Received: 10 September 2019 / Accepted: 23 November 2019 / Published: 3 December 2019

Abstract

:
Mosquitoes (Diptera: Culicidae) are vectors of pathogens and parasites of great medical and veterinary relevance. The possible association between mosquitoes, infectious diseases, and cancer has been investigated. Despite its potential importance, there is a severe lack of research data on the topic. Herein, current knowledge, tenuous links, and related challenges on the topic were examined, grouping information under four major hypotheses. The first hypothesis is that the infection of mosquito-vectored parasites, with special reference to Plasmodium spp., may lead to cancer. The International Agency for Research on Cancer stated that being infected by Plasmodium falciparum malaria in holoendemic areas is probably carcinogenic to humans (group 2A), considering that P. falciparum infection is able to reactivate the Epstein–Barr virus, leading to endemic Burkitt lymphoma. Also, malaria was recently associated with a cancer incidence increase in the United States. The second hypothesis is that cancer may be spread directly through mosquito bites: Aedes mosquitoes transfer viable tumor cells among vertebrate hosts, even if no plausible mechanisms for these cells to develop cancer into the new host are known.
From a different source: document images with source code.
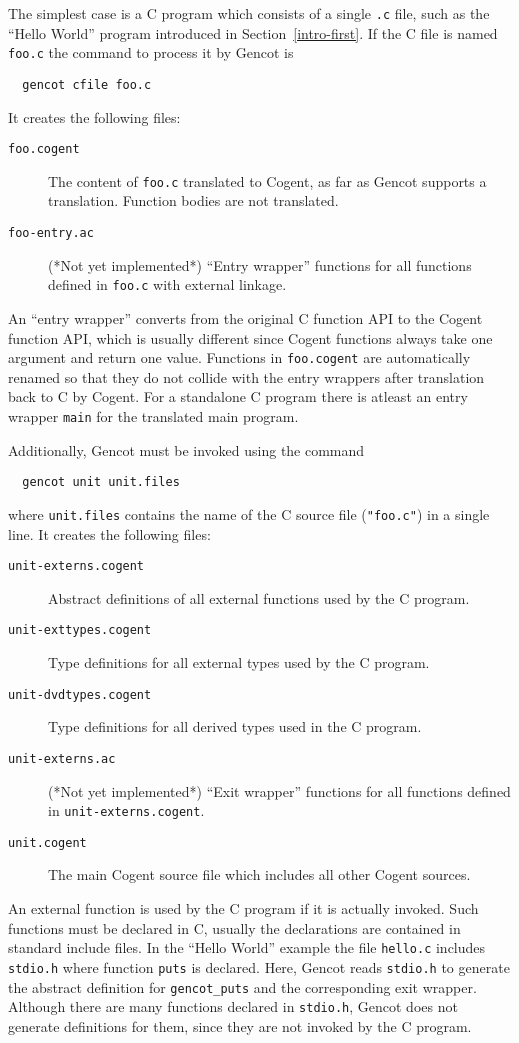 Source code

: \documentclass[a4paper]{report}
\newcommand{\code}[1]{\textnormal{\texttt{#1}}}
\begin{document}
The simplest case is a C program which consists of a single \code{.c} file, such as the ``Hello World'' program
introduced in Section~\ref{intro-first}. If the C file is named \code{foo.c} the command to process it by Gencot is
\begin{verbatim}
  gencot cfile foo.c
\end{verbatim}
It creates the following files:
\begin{description}
\item[\code{foo.cogent}] The content of \code{foo.c} translated to Cogent, as far as Gencot supports a translation.
Function bodies are not translated.
\item[\code{foo-entry.ac}] (*Not yet implemented*) ``Entry wrapper'' functions for all functions defined in \code{foo.c} 
with external linkage.
\end{description}

An ``entry wrapper'' converts from the original C function API to the Cogent function API, which is usually different 
since Cogent functions always take one argument and return one value. Functions in \code{foo.cogent} are automatically
renamed so that they do not collide with the entry wrappers after translation back to C by Cogent. For a standalone
C program there is atleast an entry wrapper \code{main} for the translated main program.

Additionally, Gencot must be invoked using the command
\begin{verbatim}
  gencot unit unit.files
\end{verbatim}
where \code{unit.files} contains the name of the C source file (\code{"foo.c"}) in a single line. It creates the following
files:
\begin{description}
\item[\code{unit-externs.cogent}] Abstract definitions of all external functions used by the C program.
\item[\code{unit-exttypes.cogent}] Type definitions for all external types used by the C program.
\item[\code{unit-dvdtypes.cogent}] Type definitions for all derived types used in the C program.
\item[\code{unit-externs.ac}] (*Not yet implemented*) ``Exit wrapper'' functions for all functions defined in 
\code{unit-externs.cogent}.
\item[\code{unit.cogent}] The main Cogent source file which includes all other Cogent sources.
\end{description}
An external function is used by the C program if it is actually invoked. Such functions must be declared in C, usually
the declarations are contained in standard include files. In the ``Hello World'' example the file \code{hello.c} includes
\code{stdio.h} where function \code{puts} is declared. Here, Gencot reads \code{stdio.h} to generate the abstract definition for
\code{gencot\_puts} and the corresponding exit wrapper. Although there are many functions declared in \code{stdio.h}, Gencot
does not generate definitions for them, since they are not invoked by the C program.
\end{document}
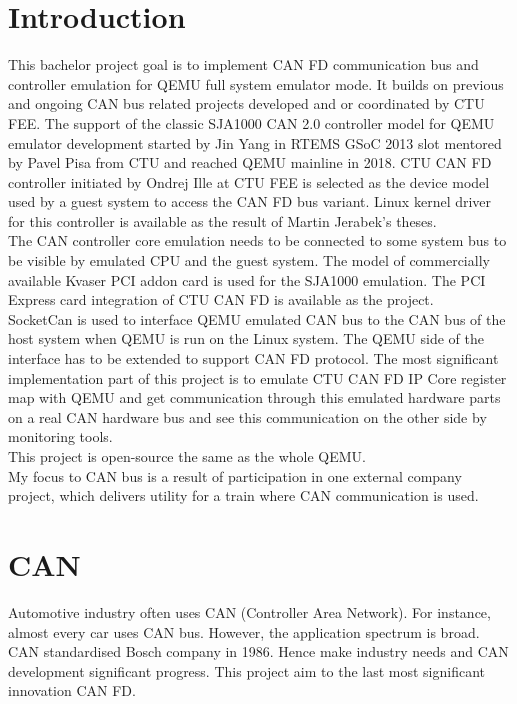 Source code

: \documentclass{ctuthesis}
\begin{document}
\maketitle
\chapter{Introduction}
 This bachelor project goal is to implement CAN FD communication bus and controller emulation for QEMU full system emulator mode. It builds on previous and ongoing CAN bus related projects developed and or coordinated by CTU FEE. The support of the classic SJA1000 CAN 2.0 controller model for QEMU emulator development started by Jin Yang in RTEMS GSoC 2013 slot mentored by Pavel Pisa from CTU and reached QEMU mainline in 2018. \cite{qemu-mainline} CTU CAN FD controller \cite{ctu-canfd-core} initiated by Ondrej Ille at CTU FEE is selected as the device model used by a guest system to access the CAN FD bus variant. Linux kernel driver for this controller is available as the result of Martin Jerabek's theses. \cite{ctu-canfd} \\
 The CAN controller core emulation needs to be connected to some system bus to be visible by emulated CPU and the guest system. The model of commercially available Kvaser PCI addon card is used for the SJA1000 emulation. The PCI Express card integration of CTU CAN FD is available as the project. \cite{ctu-project} \\
 SocketCan is used to interface QEMU emulated CAN bus to the CAN bus of the host system when QEMU is run on the Linux system. The QEMU side of the interface has to be extended to support CAN FD protocol.
 The most significant implementation part of this project is to emulate CTU CAN FD IP Core register map \cite{progdum} with QEMU and get communication through this emulated hardware parts on a real CAN hardware bus and see this communication on the other side by monitoring tools. \\
 This project is open-source the same as the whole QEMU. \\
 My focus to CAN bus is a result of participation in one external company
 project, which delivers utility for a train where CAN communication is used.

\chapter{CAN}
 Automotive industry often uses CAN (Controller Area Network).  For instance, almost every car uses CAN bus. However, the application spectrum is broad. CAN standardised Bosch company in 1986. Hence make industry needs and CAN development significant progress. This project aim to the last most significant innovation CAN FD.
\end{document}
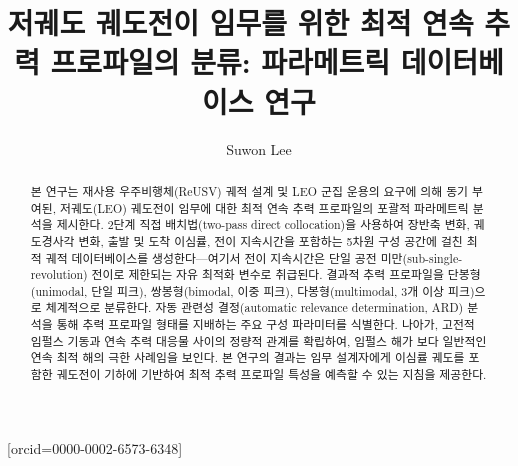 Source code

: \documentclass[a4paper,fleqn]{cas-dc}
\begin{document}
\let\WriteBookmarks\relax
\def\floatpagepagefraction{1}
\def\textpagefraction{.001}

\renewcommand{\topfraction}{0.9}
\renewcommand{\bottomfraction}{0.9}
\renewcommand{\dbltopfraction}{0.9}
\renewcommand{\textfraction}{0.1}
\renewcommand{\floatpagefraction}{0.8}
\renewcommand{\dblfloatpagefraction}{0.8}



\title [mode = title]{저궤도 궤도전이 임무를 위한 최적 연속 추력 프로파일의 분류: 파라메트릭 데이터베이스 연구}



\author[1]{Suwon Lee}[orcid=0000-0002-6573-6348]

\cormark[1]





\begin{abstract}
본 연구는 재사용 우주비행체(ReUSV) 궤적 설계 및 LEO 군집 운용의 요구에 의해 동기 부여된, 저궤도(LEO) 궤도전이 임무에 대한 최적 연속 추력 프로파일의 포괄적 파라메트릭 분석을 제시한다. 2단계 직접 배치법(two-pass direct collocation)을 사용하여 장반축 변화, 궤도경사각 변화, 출발 및 도착 이심률, 전이 지속시간을 포함하는 5차원 구성 공간에 걸친 최적 궤적 데이터베이스를 생성한다---여기서 전이 지속시간은 단일 공전 미만(sub-single-revolution) 전이로 제한되는 자유 최적화 변수로 취급된다. 결과적 추력 프로파일을 단봉형(unimodal, 단일 피크), 쌍봉형(bimodal, 이중 피크), 다봉형(multimodal, 3개 이상 피크)으로 체계적으로 분류한다. 자동 관련성 결정(automatic relevance determination, ARD) 분석을 통해 추력 프로파일 형태를 지배하는 주요 구성 파라미터를 식별한다. 나아가, 고전적 임펄스 기동과 연속 추력 대응물 사이의 정량적 관계를 확립하여, 임펄스 해가 보다 일반적인 연속 최적 해의 극한 사례임을 보인다. 본 연구의 결과는 임무 설계자에게 이심률 궤도를 포함한 궤도전이 기하에 기반하여 최적 추력 프로파일 특성을 예측할 수 있는 지침을 제공한다.
\end{abstract}
\end{document}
As the third hypothesis, mosquito bites may lead to hypersensitivity, resulting in cancer. Hypersensitivity stimulated by mosquito bites links allergy, oncogenesis, and the Epstein–Barr virus, causing Burkitt lymphoma. One may argue that pathogens transmitted by mosquitoes, such as viruses, may be carcinogenic. However, no detailed research evidences are available to substantiate this last hypothesis. However, despite the intriguing hypotheses outlined above, there is a severe lack of data showing cancer development in organisms exposed to mosquitoes transmitting parasites or pathogens. According to One Health criteria, this benchmark is aimed to outline major questions on this public health issue, stressing the need of multidisciplinary research and discussion.
Keywords:
Aedes aegypti; dengue; hypersensitivity; immunosuppression; One Health; Plasmodium parasites; vector-borne diseases

1. Introduction

Mosquitoes (Diptera: Culicidae) have been incriminated as vectors of hundreds of pathogens and parasites, including viruses (e.g., dengue, yellow fever, and Zika viruses), parasitic protozoan species (Plasmodium spp. parasitizing mammals and birds), and helminths (e.g., filariae), leading to severe infectious diseases, mostly in tropical and subtropical regions worldwide [1,2,3]. Mosquitoes also cause great annoyance, especially when biting in high numbers [4]. Recently, an association between mosquitoes, infectious diseases, and cancer has been studied, and researchers from the United Kingdom, Germany, Italy, and Sweden have published reviews and a short communication on this issue [5,6,7,8]. Despite the importance of this potential association, there is a substantial lack of recent research data on the topic. Some relevant information is summarized and critically discussed in the paragraphs below, to stimulate debate and further research on this issue. Current knowledge and related challenges on the topic have been grouped under four major hypotheses: (i) infection of mosquito-vectored parasites, with special reference to Plasmodium spp., may lead to cancer; (ii) cancer may be spread directly through mosquito bites; (iii) mosquito bites may lead to hypersensitivity, resulting in cancer; and (iv) pathogens transmitted by mosquitoes, such as viruses, may be carcinogenic.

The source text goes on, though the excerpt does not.